**Your instructions:**
Line count for "paragraph": give the number of lines in the records below that hold it, and nothing else.

**Supplied entries:**
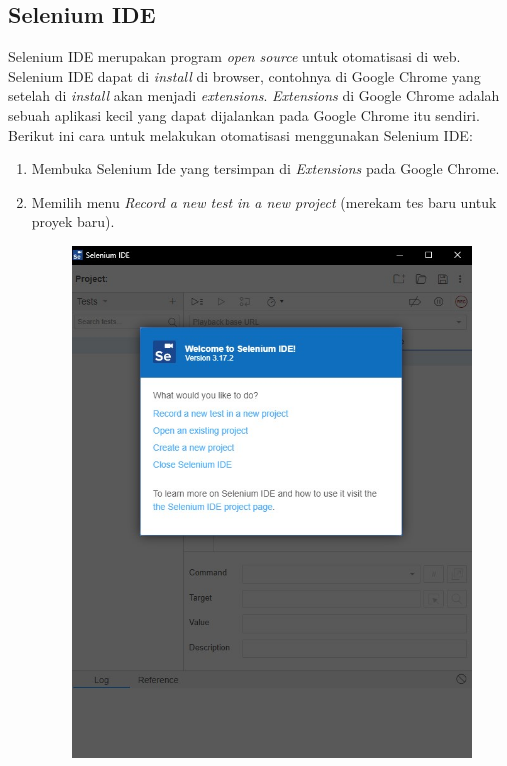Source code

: \subsection{Selenium IDE}
\label{sec:seleniumIDE}  
Selenium IDE merupakan program \textit{open source} untuk otomatisasi di web. Selenium IDE dapat di \textit{install} di browser, contohnya di Google Chrome yang setelah di \textit{install} akan menjadi \textit{extensions}. \textit{Extensions} di Google Chrome adalah sebuah aplikasi kecil yang dapat dijalankan pada Google Chrome itu sendiri. Berikut ini cara untuk melakukan otomatisasi menggunakan Selenium IDE:
\begin{enumerate}
	\item Membuka Selenium Ide yang tersimpan di \textit{Extensions} pada Google Chrome.
	\item Memilih menu \textit{Record a new test in a new project} (merekam tes baru untuk proyek baru).
	\begin{figure}[H]
		\centering
		\includegraphics[scale=0.5]{Gambar/menuSeleniumIDE.jpg}

\end{figure}
\end{enumerate}
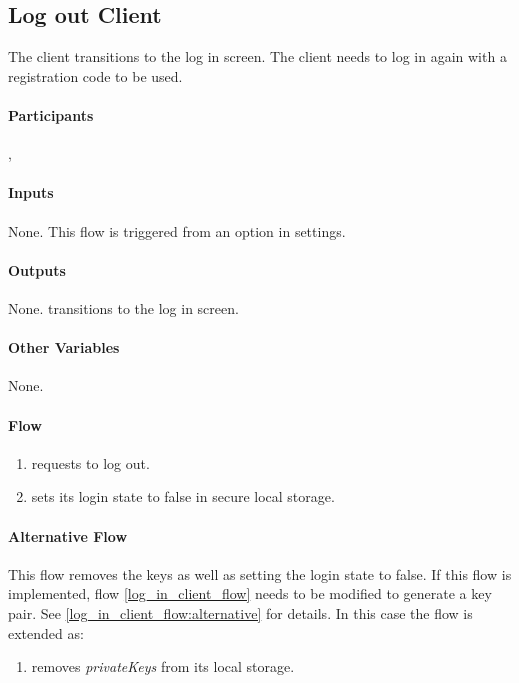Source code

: \documentclass[a4paper,10pt,draft]{article}
\newcommand{\privateKeys}{\emph{privateKeys}}
\begin{document}
\subsection{Log out Client}
\label{log_out_client_flow}
The client transitions to the log in screen. The client needs to log in again with a registration code to be used.

\paragraph{Participants} \Client{}, \User{}

\paragraph{Inputs}
None. This flow is triggered from an option in settings.

\paragraph{Outputs}
None. \Client{} transitions to the log in screen.

\paragraph{Other Variables}
None.

\paragraph{Flow}

\begin{enumerate}
 \item \User{} requests to log out.
 \item \Client{} sets its login state to false in secure local storage.
\end{enumerate}

\paragraph{Alternative Flow}
\label{log_out_client_flow:alternative}

This flow removes the keys as well as setting the login state to false. If this flow is implemented, flow \ref{log_in_client_flow} needs to be modified to generate a key pair. See 
\ref{log_in_client_flow:alternative} for details. In this case the flow is extended as:

\begin{enumerate}[resume]
 \item \Client{} removes \privateKeys{} from its local storage.
\end{enumerate}
\end{document}

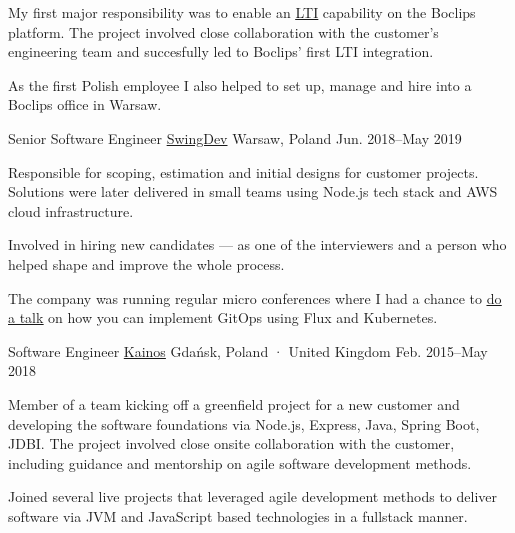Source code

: \begin{cventries}
{{\begin{cvitems}
            \item {My first major responsibility was to enable an \href{https://www.imsglobal.org/activity/learning-tools-interoperability}{\underline{LTI}} capability on the Boclips platform. The project involved close collaboration with the customer's engineering team and succesfully led to Boclips' first LTI integration.}
            \item {As the first Polish employee I also helped to set up, manage and hire into a Boclips office in Warsaw.}
          \end{cvitems}
        }
    }

  \cventry
    {Senior Software Engineer} %
    {\href{https://www.swing.dev}{SwingDev}} %
    {Warsaw, Poland} %
    {Jun. 2018–May 2019} %
    {
      \begin {cvitems} %
        \item {Responsible for scoping, estimation and initial designs for customer projects. Solutions were later delivered in small teams using Node.js tech stack and AWS cloud infrastructure.}
        \item {Involved in hiring new candidates — as one of the interviewers and a person who helped shape and improve the whole process.}
        \item {The company was running regular micro conferences where I had a chance to \href{https://www.youtube.com/watch?v=5zt-jzKHwX8}{\underline{do a talk}} on how you can implement GitOps using Flux and Kubernetes.}
      \end {cvitems}
    }

  \cventry
    {Software Engineer} %
    {\href{https://www.kainos.com}{Kainos}} %
    {Gdańsk, Poland · United Kingdom} %
    {Feb. 2015–May 2018} %
    {
      \begin{cvitems} %
        \item {Member of a team kicking off a greenfield project for a new customer and developing the software foundations via Node.js, Express, Java, Spring Boot, JDBI. The project involved close onsite collaboration with the customer, including guidance and mentorship on agile software development methods.}
        \item {Joined several live projects that leveraged agile development methods to deliver software via JVM and JavaScript based technologies in a fullstack manner.}
      \end{cvitems}
    }


\end{cventries}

**Output below:**
6